----- Data section -----
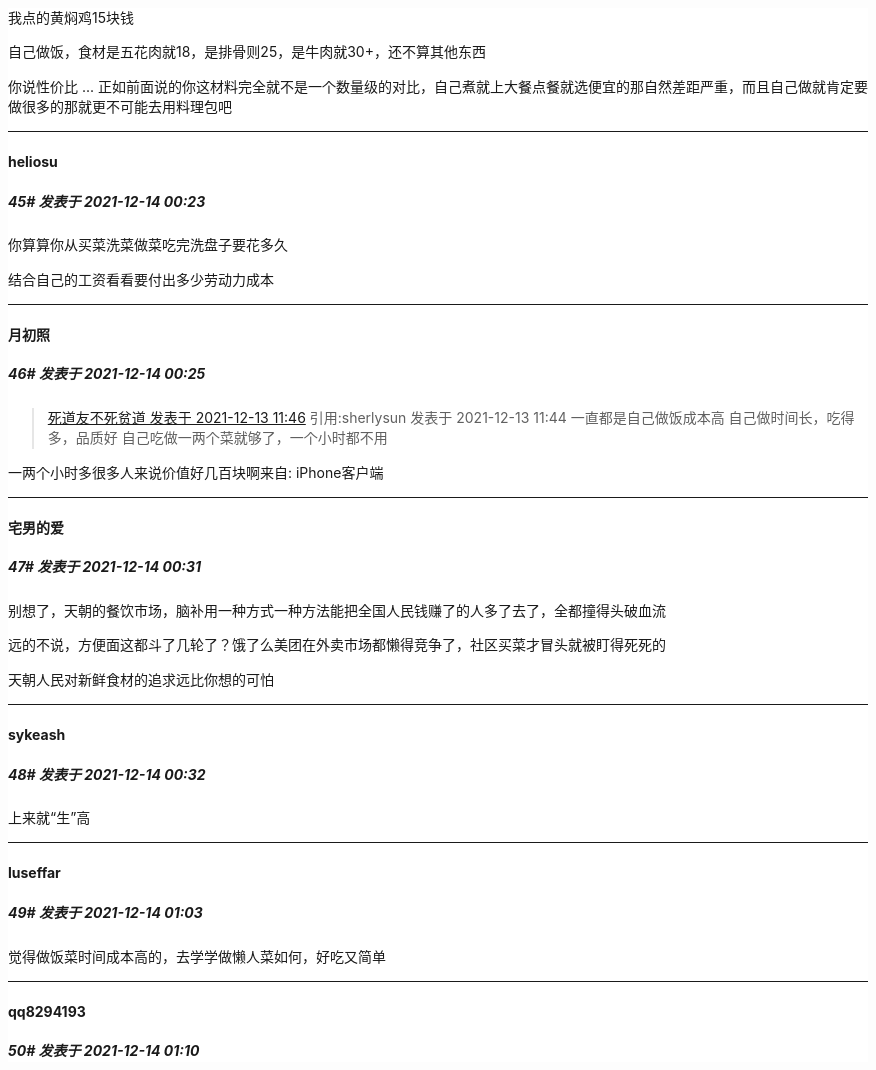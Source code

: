 我点的黄焖鸡15块钱

自己做饭，食材是五花肉就18，是排骨则25，是牛肉就30+，还不算其他东西

你说性价比 ...</blockquote>
正如前面说的你这材料完全就不是一个数量级的对比，自己煮就上大餐点餐就选便宜的那自然差距严重，而且自己做就肯定要做很多的那就更不可能去用料理包吧

*****

####  heliosu  
##### 45#       发表于 2021-12-14 00:23

你算算你从买菜洗菜做菜吃完洗盘子要花多久

结合自己的工资看看要付出多少劳动力成本

*****

####  月初照  
##### 46#       发表于 2021-12-14 00:25

<blockquote><a href="httphttps://bbs.saraba1st.com/2b/forum.php?mod=redirect&amp;goto=findpost&amp;pid=53915874&amp;ptid=2042231" target="_blank"> 死道友不死贫道 发表于 2021-12-13 11:46</a> 引用:sherlysun 发表于 2021-12-13 11:44 一直都是自己做饭成本高 自己做时间长，吃得多，品质好 自己吃做一两个菜就够了，一个小时都不用 </blockquote>
一两个小时多很多人来说价值好几百块啊来自: iPhone客户端

*****

####  宅男的爱  
##### 47#       发表于 2021-12-14 00:31

别想了，天朝的餐饮市场，脑补用一种方式一种方法能把全国人民钱赚了的人多了去了，全都撞得头破血流

远的不说，方便面这都斗了几轮了？饿了么美团在外卖市场都懒得竞争了，社区买菜才冒头就被盯得死死的

天朝人民对新鲜食材的追求远比你想的可怕

*****

####  sykeash  
##### 48#       发表于 2021-12-14 00:32

上来就“生”高

*****

####  luseffar  
##### 49#       发表于 2021-12-14 01:03

觉得做饭菜时间成本高的，去学学做懒人菜如何，好吃又简单

*****

####  qq8294193  
##### 50#       发表于 2021-12-14 01:10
-----
Work instructions. Please repeat each record exactly and keep every picture out of the copy.

Answer to this task.
Source code

: 我点的黄焖鸡15块钱

自己做饭，食材是五花肉就18，是排骨则25，是牛肉就30+，还不算其他东西

你说性价比 ...</blockquote>
正如前面说的你这材料完全就不是一个数量级的对比，自己煮就上大餐点餐就选便宜的那自然差距严重，而且自己做就肯定要做很多的那就更不可能去用料理包吧

*****

####  heliosu  
##### 45#       发表于 2021-12-14 00:23

你算算你从买菜洗菜做菜吃完洗盘子要花多久

结合自己的工资看看要付出多少劳动力成本

*****

####  月初照  
##### 46#       发表于 2021-12-14 00:25

<blockquote><a href="httphttps://bbs.saraba1st.com/2b/forum.php?mod=redirect&amp;goto=findpost&amp;pid=53915874&amp;ptid=2042231" target="_blank"> 死道友不死贫道 发表于 2021-12-13 11:46</a> 引用:sherlysun 发表于 2021-12-13 11:44 一直都是自己做饭成本高 自己做时间长，吃得多，品质好 自己吃做一两个菜就够了，一个小时都不用 </blockquote>
一两个小时多很多人来说价值好几百块啊来自: iPhone客户端

*****

####  宅男的爱  
##### 47#       发表于 2021-12-14 00:31

别想了，天朝的餐饮市场，脑补用一种方式一种方法能把全国人民钱赚了的人多了去了，全都撞得头破血流

远的不说，方便面这都斗了几轮了？饿了么美团在外卖市场都懒得竞争了，社区买菜才冒头就被盯得死死的

天朝人民对新鲜食材的追求远比你想的可怕

*****

####  sykeash  
##### 48#       发表于 2021-12-14 00:32

上来就“生”高

*****

####  luseffar  
##### 49#       发表于 2021-12-14 01:03

觉得做饭菜时间成本高的，去学学做懒人菜如何，好吃又简单

*****

####  qq8294193  
##### 50#       发表于 2021-12-14 01:10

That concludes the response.